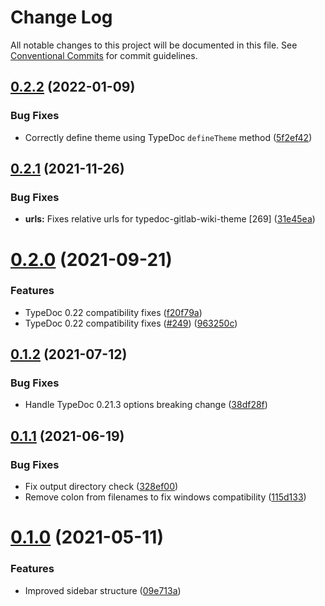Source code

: # Change Log

All notable changes to this project will be documented in this file.
See [Conventional Commits](https://conventionalcommits.org) for commit guidelines.

## [0.2.2](https://github.com/tgreyuk/typedoc-plugin-markdown/compare/typedoc-gitlab-wiki-theme@0.2.1...typedoc-gitlab-wiki-theme@0.2.2) (2022-01-09)


### Bug Fixes

* Correctly define theme using TypeDoc `defineTheme` method ([5f2ef42](https://github.com/tgreyuk/typedoc-plugin-markdown/commit/5f2ef422aa1bcce0698e4b923682dbb106730f45))





## [0.2.1](https://github.com/tgreyuk/typedoc-plugin-markdown/compare/typedoc-gitlab-wiki-theme@0.2.0...typedoc-gitlab-wiki-theme@0.2.1) (2021-11-26)


### Bug Fixes

* **urls:** Fixes relative urls for typedoc-gitlab-wiki-theme [269] ([31e45ea](https://github.com/tgreyuk/typedoc-plugin-markdown/commit/31e45ea5b996bf15a69b3a903fd51669d82a88e9))





# [0.2.0](https://github.com/tgreyuk/typedoc-plugin-markdown/compare/typedoc-gitlab-wiki-theme@0.1.2...typedoc-gitlab-wiki-theme@0.2.0) (2021-09-21)


### Features

* TypeDoc 0.22 compatibility fixes ([f20f79a](https://github.com/tgreyuk/typedoc-plugin-markdown/commit/f20f79ab3c018c69bf67a2e8969880e53a2c6270))
* TypeDoc 0.22 compatibility fixes ([#249](https://github.com/tgreyuk/typedoc-plugin-markdown/issues/249)) ([963250c](https://github.com/tgreyuk/typedoc-plugin-markdown/commit/963250cbe0b12bc3f413b5138d6d4e33ad2a6353))





## [0.1.2](https://github.com/tgreyuk/typedoc-plugin-markdown/compare/typedoc-gitlab-wiki-theme@0.1.1...typedoc-gitlab-wiki-theme@0.1.2) (2021-07-12)


### Bug Fixes

* Handle TypeDoc 0.21.3 options breaking change ([38df28f](https://github.com/tgreyuk/typedoc-plugin-markdown/commit/38df28f4ef6821c097d4ac3145984d57fad2e8a8))





## [0.1.1](https://github.com/tgreyuk/typedoc-plugin-markdown/compare/typedoc-gitlab-wiki-theme@0.1.0...typedoc-gitlab-wiki-theme@0.1.1) (2021-06-19)


### Bug Fixes

* Fix output directory check ([328ef00](https://github.com/tgreyuk/typedoc-plugin-markdown/commit/328ef00e50da988f62201c9a91548e909699c587))
* Remove colon from filenames to fix windows compatibility ([115d133](https://github.com/tgreyuk/typedoc-plugin-markdown/commit/115d133d296e6a7e8ceb7b46b6c88f2dbb7ee7d1))





# [0.1.0](https://github.com/tgreyuk/typedoc-plugin-markdown/compare/typedoc-gitlab-wiki-theme@0.0.1...typedoc-gitlab-wiki-theme@0.1.0) (2021-05-11)


### Features

* Improved sidebar structure ([09e713a](https://github.com/tgreyuk/typedoc-plugin-markdown/commit/09e713a4731fc3effceaf720bdefdba0c398d608))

* * * * *

WHAT THE EXERCISE ASKS:
Pictures aside, reproduce all of the material above without alteration.

OUTPUT OF THE TASK:
Source code

: # Change Log

All notable changes to this project will be documented in this file.
See [Conventional Commits](https://conventionalcommits.org) for commit guidelines.

## [0.2.2](https://github.com/tgreyuk/typedoc-plugin-markdown/compare/typedoc-gitlab-wiki-theme@0.2.1...typedoc-gitlab-wiki-theme@0.2.2) (2022-01-09)


### Bug Fixes

* Correctly define theme using TypeDoc `defineTheme` method ([5f2ef42](https://github.com/tgreyuk/typedoc-plugin-markdown/commit/5f2ef422aa1bcce0698e4b923682dbb106730f45))





## [0.2.1](https://github.com/tgreyuk/typedoc-plugin-markdown/compare/typedoc-gitlab-wiki-theme@0.2.0...typedoc-gitlab-wiki-theme@0.2.1) (2021-11-26)


### Bug Fixes

* **urls:** Fixes relative urls for typedoc-gitlab-wiki-theme [269] ([31e45ea](https://github.com/tgreyuk/typedoc-plugin-markdown/commit/31e45ea5b996bf15a69b3a903fd51669d82a88e9))





# [0.2.0](https://github.com/tgreyuk/typedoc-plugin-markdown/compare/typedoc-gitlab-wiki-theme@0.1.2...typedoc-gitlab-wiki-theme@0.2.0) (2021-09-21)


### Features

* TypeDoc 0.22 compatibility fixes ([f20f79a](https://github.com/tgreyuk/typedoc-plugin-markdown/commit/f20f79ab3c018c69bf67a2e8969880e53a2c6270))
* TypeDoc 0.22 compatibility fixes ([#249](https://github.com/tgreyuk/typedoc-plugin-markdown/issues/249)) ([963250c](https://github.com/tgreyuk/typedoc-plugin-markdown/commit/963250cbe0b12bc3f413b5138d6d4e33ad2a6353))





## [0.1.2](https://github.com/tgreyuk/typedoc-plugin-markdown/compare/typedoc-gitlab-wiki-theme@0.1.1...typedoc-gitlab-wiki-theme@0.1.2) (2021-07-12)


### Bug Fixes

* Handle TypeDoc 0.21.3 options breaking change ([38df28f](https://github.com/tgreyuk/typedoc-plugin-markdown/commit/38df28f4ef6821c097d4ac3145984d57fad2e8a8))





## [0.1.1](https://github.com/tgreyuk/typedoc-plugin-markdown/compare/typedoc-gitlab-wiki-theme@0.1.0...typedoc-gitlab-wiki-theme@0.1.1) (2021-06-19)


### Bug Fixes

* Fix output directory check ([328ef00](https://github.com/tgreyuk/typedoc-plugin-markdown/commit/328ef00e50da988f62201c9a91548e909699c587))
* Remove colon from filenames to fix windows compatibility ([115d133](https://github.com/tgreyuk/typedoc-plugin-markdown/commit/115d133d296e6a7e8ceb7b46b6c88f2dbb7ee7d1))





# [0.1.0](https://github.com/tgreyuk/typedoc-plugin-markdown/compare/typedoc-gitlab-wiki-theme@0.0.1...typedoc-gitlab-wiki-theme@0.1.0) (2021-05-11)


### Features

* Improved sidebar structure ([09e713a](https://github.com/tgreyuk/typedoc-plugin-markdown/commit/09e713a4731fc3effceaf720bdefdba0c398d608))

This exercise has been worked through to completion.